Ottobock continues its unique history at the Paralympic Games by serving once again as the official technical service partner and providing athletes with free maintenance and repair services at Tokyo 2020.
Since the cauldron got lit on 24 August for the Opening Ceremony, Worldwide Paralympic Partner Ottobock has been at hand providing 24-hour technical service to ensure Para athletes can focus purely on their sport, and in turn, paving the way for good sportsmanship and fair competition.
Peter Franzel, Head of Global Events Exhibitions & Sports at Ottobock, said: “It's about giving athletes a stage to show their performance and compete. Everyone in the Paralympic Movement is doing their part, and it is only because of this teamwork and trusting cooperation that the Paralympic Games are such a great event that also gains more attention every time. Our commitment may run a little behind the scenes. The International Paralympic Committee also supports us in making Ottobock’s service to the Paralympics public.”
It is a service that Ottobock, the leading global supplier in prosthetics and rehabilitation, has provided since Seoul 1988, where four Australian Ottobock professionals attended to provide technical assistance. Over the years, this improvised workshop developed into a major feature, and Ottobock has been at all the Paralympic Games ever since.
At the 2016 Paralympic Games in Rio, a 100-strong team made up of members from 29 countries provided technical services. The technicians put in over 10,400 hours of work, completing 2,408 repairs for a total of 1,667 athletes from 134 countries.
Tokyo 2020 will be the first time with a 3D printer in the Repair Service Centre, which will be used for small and individual printings, such as hand or finger orthoses or protectors. The Repair Centre will be located in the Athlete Village and at 12 competition venues, and services will also include:
• 106-member technical service team
• 22 languages spoken
• 18 metric tonnes of equipment and machinery
• 17,300 spare parts
• 2,000 expected repairs
“A classic (repair story) at the Paralympics is the rush to the workshop before the Opening and Closing Ceremonies,” Franzel explained. “Whenever an athlete in a wheelchair is selected as a flag bearer, he or she has come to our workshop. Somehow the flag has to be attached to the wheelchair.
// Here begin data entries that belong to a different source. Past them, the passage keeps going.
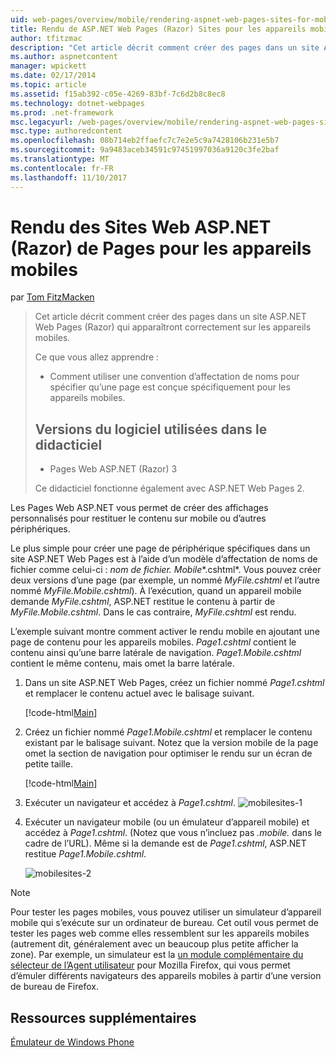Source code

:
 ```yaml
---
uid: web-pages/overview/mobile/rendering-aspnet-web-pages-sites-for-mobile-devices
title: Rendu de ASP.NET Web Pages (Razor) Sites pour les appareils mobiles | Documents Microsoft
author: tfitzmac
description: "Cet article décrit comment créer des pages dans un site ASP.NET Web Pages (Razor) qui apparaîtront correctement sur les appareils mobiles. Vous apprendrez : comment vous..."
ms.author: aspnetcontent
manager: wpickett
ms.date: 02/17/2014
ms.topic: article
ms.assetid: f15ab392-c05e-4269-83bf-7c6d2b8c8ec8
ms.technology: dotnet-webpages
ms.prod: .net-framework
msc.legacyurl: /web-pages/overview/mobile/rendering-aspnet-web-pages-sites-for-mobile-devices
msc.type: authoredcontent
ms.openlocfilehash: 08b714eb2ffaefc7c7e2e5c9a7428106b231e5b7
ms.sourcegitcommit: 9a9483aceb34591c97451997036a9120c3fe2baf
ms.translationtype: MT
ms.contentlocale: fr-FR
ms.lasthandoff: 11/10/2017
---
```

<a name="rendering-aspnet-web-pages-razor-sites-for-mobile-devices"></a>Rendu des Sites Web ASP.NET (Razor) de Pages pour les appareils mobiles
====================
par [Tom FitzMacken](https://github.com/tfitzmac)

> Cet article décrit comment créer des pages dans un site ASP.NET Web Pages (Razor) qui apparaîtront correctement sur les appareils mobiles.
> 
> Ce que vous allez apprendre :
> 
> - Comment utiliser une convention d’affectation de noms pour spécifier qu’une page est conçue spécifiquement pour les appareils mobiles.
>   
> 
> ## <a name="software-versions-used-in-the-tutorial"></a>Versions du logiciel utilisées dans le didacticiel
> 
> 
> - Pages Web ASP.NET (Razor) 3
>   
> 
> Ce didacticiel fonctionne également avec ASP.NET Web Pages 2.


Les Pages Web ASP.NET vous permet de créer des affichages personnalisés pour restituer le contenu sur mobile ou d’autres périphériques.

Le plus simple pour créer une page de périphérique spécifiques dans un site ASP.NET Web Pages est à l’aide d’un modèle d’affectation de noms de fichier comme celui-ci : *nom de fichier.* *Mobile**.cshtml*. Vous pouvez créer deux versions d’une page (par exemple, un nommé *MyFile.cshtml* et l’autre nommé *MyFile.Mobile.cshtml*). À l’exécution, quand un appareil mobile demande *MyFile.cshtml*, ASP.NET restitue le contenu à partir de *MyFile.Mobile.cshtml*. Dans le cas contraire, *MyFile.cshtml* est rendu.

L’exemple suivant montre comment activer le rendu mobile en ajoutant une page de contenu pour les appareils mobiles. *Page1.cshtml* contient le contenu ainsi qu’une barre latérale de navigation. *Page1.Mobile.cshtml* contient le même contenu, mais omet la barre latérale.

1. Dans un site ASP.NET Web Pages, créez un fichier nommé *Page1.cshtml* et remplacer le contenu actuel avec le balisage suivant.

    [!code-html[Main](rendering-aspnet-web-pages-sites-for-mobile-devices/samples/sample1.html)]
2. Créez un fichier nommé *Page1.Mobile.cshtml* et remplacer le contenu existant par le balisage suivant. Notez que la version mobile de la page omet la section de navigation pour optimiser le rendu sur un écran de petite taille.

    [!code-html[Main](rendering-aspnet-web-pages-sites-for-mobile-devices/samples/sample2.html)]
3. Exécuter un navigateur et accédez à *Page1.cshtml*. ![mobilesites-1](rendering-aspnet-web-pages-sites-for-mobile-devices/_static/image1.png)
4. Exécuter un navigateur mobile (ou un émulateur d’appareil mobile) et accédez à *Page1.cshtml*. (Notez que vous n’incluez pas *.mobile.* dans le cadre de l’URL). Même si la demande est de *Page1.cshtml*, ASP.NET restitue *Page1.Mobile.cshtml*.

    ![mobilesites-2](rendering-aspnet-web-pages-sites-for-mobile-devices/_static/image2.png)

> [!NOTE]
> Pour tester les pages mobiles, vous pouvez utiliser un simulateur d’appareil mobile qui s’exécute sur un ordinateur de bureau. Cet outil vous permet de tester les pages web comme elles ressemblent sur les appareils mobiles (autrement dit, généralement avec un beaucoup plus petite afficher la zone). Par exemple, un simulateur est la [un module complémentaire du sélecteur de l’Agent utilisateur](http://addons.mozilla.org/en-us/firefox/addon/user-agent-switcher/) pour Mozilla Firefox, qui vous permet d’émuler différents navigateurs des appareils mobiles à partir d’une version de bureau de Firefox.


<a id="Additional_Resources"></a>
## <a name="additional-resources"></a>Ressources supplémentaires


[Émulateur de Windows Phone](https://msdn.microsoft.com/en-us/library/ff402563(v=VS.92).aspx)
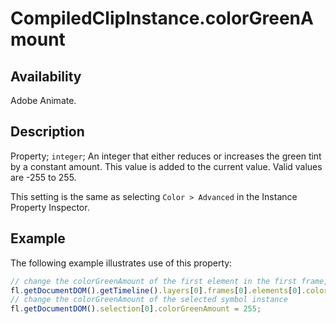 # CompiledClipInstance.colorGreenAmount

## Availability

Adobe Animate.

## Description

Property; `integer`; An integer that either reduces or increases the green tint by a constant amount. This value is added to the current value. Valid values are -255 to 255.

This setting is the same as selecting `Color > Advanced` in the Instance Property Inspector.

## Example

The following example illustrates use of this property:

```javascript
// change the colorGreenAmount of the first element in the first frame, top layer
fl.getDocumentDOM().getTimeline().layers[0].frames[0].elements[0].colorGreenAmount = 100;
// change the colorGreenAmount of the selected symbol instance
fl.getDocumentDOM().selection[0].colorGreenAmount = 255;
```
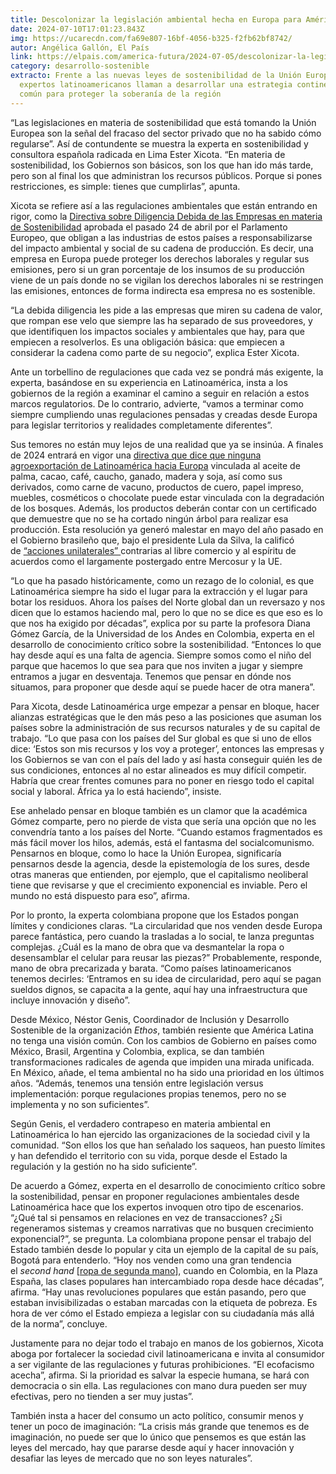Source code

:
 ```yaml
---
title: Descolonizar la legislación ambiental hecha en Europa para América Latina
date: 2024-07-10T17:01:23.843Z
img: https://ucarecdn.com/fa69e807-16bf-4056-b325-f2fb62bf8742/
autor: Angélica Gallón, El País
link: https://elpais.com/america-futura/2024-07-05/descolonizar-la-legislacion-ambiental-hecha-en-europa-para-america-latina.html
category: desarrollo-sostenible
extracto: Frente a las nuevas leyes de sostenibilidad de la Unión Europea,
  expertos latinoamericanos llaman a desarrollar una estrategia continental en
  común para proteger la soberanía de la región
---
```

“Las legislaciones en materia de sostenibilidad que está tomando la Unión Europea son la señal del fracaso del sector privado que no ha sabido cómo regularse”. Así de contundente se muestra la experta en sostenibilidad y consultora española radicada en Lima Ester Xicota. “En materia de sostenibilidad, los Gobiernos son básicos, son los que han ido más tarde, pero son al final los que administran los recursos públicos. Porque si pones restricciones, es simple: tienes que cumplirlas”, apunta.

Xicota se refiere así a las regulaciones ambientales que están entrando en rigor, como la [Directiva sobre Diligencia Debida de las Empresas en materia de Sostenibilidad](https://elpais.com/economia/2023-12-14/la-ue-acuerda-reforzar-la-responsabilidad-corporativa-de-las-grandes-empresas-en-derechos-humanos-y-medio-ambiente.html) aprobada el pasado 24 de abril por el Parlamento Europeo, que obligan a las industrias de estos países a responsabilizarse del impacto ambiental y social de su cadena de producción. Es decir, una empresa en Europa puede proteger los derechos laborales y regular sus emisiones, pero si un gran porcentaje de los insumos de su producción viene de un país donde no se vigilan los derechos laborales ni se restringen las emisiones, entonces de forma indirecta esa empresa no es sostenible.

“La debida diligencia les pide a las empresas que miren su cadena de valor, que rompan ese velo que siempre las ha separado de sus proveedores, y que identifiquen los impactos sociales y ambientales que hay, para que empiecen a resolverlos. Es una obligación básica: que empiecen a considerar la cadena como parte de su negocio”, explica Ester Xicota.

Ante un torbellino de regulaciones que cada vez se pondrá más exigente, la experta, basándose en su experiencia en Latinoamérica, insta a los gobiernos de la región a examinar el camino a seguir en relación a estos marcos regulatorios. De lo contrario, advierte, “vamos a terminar como siempre cumpliendo unas regulaciones pensadas y creadas desde Europa para legislar territorios y realidades completamente diferentes”.

Sus temores no están muy lejos de una realidad que ya se insinúa. A finales de 2024 entrará en vigor una [directiva que dice que ninguna agroexportación de Latinoamérica hacia Europa](https://elpais.com/america-futura/2024-03-20/la-ue-llega-a-sudamerica-para-calmar-los-animos-ante-la-controvertida-ley-antideforestacion.html) vinculada al aceite de palma, cacao, café, caucho, ganado, madera y soja, así como sus derivados, como carne de vacuno, productos de cuero, papel impreso, muebles, cosméticos o chocolate puede estar vinculada con la degradación de los bosques. Además, los productos deberán contar con un certificado que demuestre que no se ha cortado ningún árbol para realizar esa producción. Esta resolución ya generó malestar en mayo del año pasado en el Gobierno brasileño que, bajo el presidente Lula da Silva, la calificó de [“acciones unilaterales” ](https://elpais.com/internacional/2023-08-09/lula-acusa-a-la-ue-de-disfrazar-medidas-proteccionistas-como-preocupacion-ambiental.html)contrarias al libre comercio y al espíritu de acuerdos como el largamente postergado entre Mercosur y la UE.

“Lo que ha pasado históricamente, como un rezago de lo colonial, es que Latinoamérica siempre ha sido el lugar para la extracción y el lugar para botar los residuos. Ahora los países del Norte global dan un reversazo y nos dicen que lo estamos haciendo mal, pero lo que no se dice es que eso es lo que nos ha exigido por décadas”, explica por su parte la profesora Diana Gómez García, de la Universidad de los Andes en Colombia, experta en el desarrollo de conocimiento crítico sobre la sostenibilidad. “Entonces lo que hay desde aquí es una falta de agencia. Siempre somos como el niño del parque que hacemos lo que sea para que nos inviten a jugar y siempre entramos a jugar en desventaja. Tenemos que pensar en dónde nos situamos, para proponer que desde aquí se puede hacer de otra manera”.

Para Xicota, desde Latinoamérica urge empezar a pensar en bloque, hacer alianzas estratégicas que le den más peso a las posiciones que asuman los países sobre la administración de sus recursos naturales y de su capital de trabajo. “Lo que pasa con los países del Sur global es que si uno de ellos dice: ‘Estos son mis recursos y los voy a proteger’, entonces las empresas y los Gobiernos se van con el país del lado y así hasta conseguir quién les de sus condiciones, entonces al no estar alineados es muy difícil competir. Habría que crear frentes comunes para no poner en riesgo todo el capital social y laboral. África ya lo está haciendo”, insiste.

Ese anhelado pensar en bloque también es un clamor que la académica Gómez comparte, pero no pierde de vista que sería una opción que no les convendría tanto a los países del Norte. “Cuando estamos fragmentados es más fácil mover los hilos, además, está el fantasma del socialcomunismo. Pensarnos en bloque, como lo hace la Unión Europea, significaría pensarnos desde la agencia, desde la epistemología de los sures, desde otras maneras que entienden, por ejemplo, que el capitalismo neoliberal tiene que revisarse y que el crecimiento exponencial es inviable. Pero el mundo no está dispuesto para eso”, afirma.

Por lo pronto, la experta colombiana propone que los Estados pongan límites y condiciones claras. “La circularidad que nos venden desde Europa parece fantástica, pero cuando la trasladas a lo social, te lanza preguntas complejas. ¿Cuál es la mano de obra que va desmantelar la ropa o desensamblar el celular para reusar las piezas?” Probablemente, responde, mano de obra precarizada y barata. “Como países latinoamericanos tenemos decirles: ‘Entramos en su idea de circularidad, pero aquí se pagan sueldos dignos, se capacita a la gente, aquí hay una infraestructura que incluye innovación y diseño”.

Desde México, Néstor Genis, Coordinador de Inclusión y Desarrollo Sostenible de la organización *Ethos*, también resiente que América Latina no tenga una visión común. Con los cambios de Gobierno en países como México, Brasil, Argentina y Colombia, explica, se dan también transformaciones radicales de agenda que impiden una mirada unificada. En México, añade, el tema ambiental no ha sido una prioridad en los últimos años. “Además, tenemos una tensión entre legislación versus implementación: porque regulaciones propias tenemos, pero no se implementa y no son suficientes”.

Según Genis, el verdadero contrapeso en materia ambiental en Latinoamérica lo han ejercido las organizaciones de la sociedad civil y la comunidad. “Son ellos los que han señalado los saqueos, han puesto límites y han defendido el territorio con su vida, porque desde el Estado la regulación y la gestión no ha sido suficiente”.

De acuerdo a Gómez, experta en el desarrollo de conocimiento crítico sobre la sostenibilidad, pensar en proponer regulaciones ambientales desde Latinoamérica hace que los expertos invoquen otro tipo de escenarios. “¿Qué tal si pensamos en relaciones en vez de transacciones? ¿Si regeneramos sistemas y creamos narrativas que no busquen crecimiento exponencial?”, se pregunta. La colombiana propone pensar el trabajo del Estado también desde lo popular y cita un ejemplo de la capital de su país, Bogotá para entenderlo. “Hoy nos venden como una gran tendencia el *second hand* [[ropa de segunda mano](https://elpais.com/economia/negocios/2024-03-23/los-jovenes-revolucionan-el-consumo-de-moda-la-ropa-de-segunda-mano-conquista-el-escaparate.html)], cuando en Colombia, en la Plaza España, las clases populares han intercambiado ropa desde hace décadas”, afirma. “Hay unas revoluciones populares que están pasando, pero que estaban invisibilizadas o estaban marcadas con la etiqueta de pobreza. Es hora de ver cómo el Estado empieza a legislar con su ciudadanía más allá de la norma”, concluye.

Justamente para no dejar todo el trabajo en manos de los gobiernos, Xicota aboga por fortalecer la sociedad civil latinoamericana e invita al consumidor a ser vigilante de las regulaciones y futuras prohibiciones. “El ecofacismo acecha”, afirma. Si la prioridad es salvar la especie humana, se hará con democracia o sin ella. Las regulaciones con mano dura pueden ser muy efectivas, pero no tienden a ser muy justas”.

También insta a hacer del consumo un acto político, consumir menos y tener un poco de imaginación: “La crisis más grande que tenemos es de imaginación, no puede ser que lo único que pensemos es que están las leyes del mercado, hay que pararse desde aquí y hacer innovación y desafiar las leyes de mercado que no son leyes naturales”.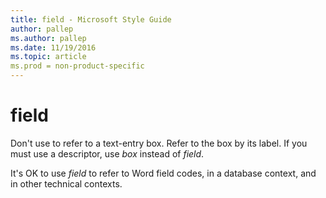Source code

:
 ```yaml
---
title: field - Microsoft Style Guide
author: pallep
ms.author: pallep
ms.date: 11/19/2016
ms.topic: article
ms.prod = non-product-specific
---
```


# field

Don't use to refer to a text-entry box. Refer to the box by its label. If you must use a descriptor, use *box* instead of *field*. 

It's OK to use *field* to refer to Word field codes, in a database context, and in other technical contexts.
And so we regularly build flag devices.
“One year, a team that played a wheelchair sport appeared at the workshop. The regulations had changed, so that their wheelchairs minimally no longer met the standard. Without further ado, the wheelchairs of the entire team were disassembled and reassembled to comply with the regulations. The team was able to participate.
“For the athletes it is elementary to have a Repair Service Centre. They have trained for years for their competition. The equipment must also be in good condition. A broken prosthesis or a broken wheelchair could mean the end - this must be avoided.”